■ **Task objective**
Go through the entries below and copy each line containing the word "analysis".

■ **Material provided**
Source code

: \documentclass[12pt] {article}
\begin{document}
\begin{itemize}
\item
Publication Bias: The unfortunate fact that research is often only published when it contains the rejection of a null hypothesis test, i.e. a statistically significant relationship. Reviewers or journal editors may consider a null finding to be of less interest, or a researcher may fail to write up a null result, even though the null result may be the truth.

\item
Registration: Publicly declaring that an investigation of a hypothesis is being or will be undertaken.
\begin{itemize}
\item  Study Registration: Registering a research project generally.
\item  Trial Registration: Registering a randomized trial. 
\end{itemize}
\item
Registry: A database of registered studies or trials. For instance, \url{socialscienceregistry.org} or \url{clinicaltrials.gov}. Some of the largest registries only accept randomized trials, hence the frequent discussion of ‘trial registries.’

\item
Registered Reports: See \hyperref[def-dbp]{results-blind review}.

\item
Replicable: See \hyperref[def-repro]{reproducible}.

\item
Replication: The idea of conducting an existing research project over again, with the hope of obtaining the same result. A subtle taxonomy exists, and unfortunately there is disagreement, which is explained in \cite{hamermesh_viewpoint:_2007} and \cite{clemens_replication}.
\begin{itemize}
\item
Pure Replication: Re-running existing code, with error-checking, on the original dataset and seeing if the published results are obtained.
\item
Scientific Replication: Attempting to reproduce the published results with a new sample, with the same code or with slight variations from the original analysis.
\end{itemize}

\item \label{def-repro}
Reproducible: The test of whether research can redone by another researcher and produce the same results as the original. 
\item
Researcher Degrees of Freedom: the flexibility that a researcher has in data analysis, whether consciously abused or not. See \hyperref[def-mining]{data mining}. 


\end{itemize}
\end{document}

■ **Completed exercise**
Scientific Replication: Attempting to reproduce the published results with a new sample, with the same code or with slight variations from the original analysis.
Researcher Degrees of Freedom: the flexibility that a researcher has in data analysis, whether consciously abused or not. See \hyperref[def-mining]{data mining}. 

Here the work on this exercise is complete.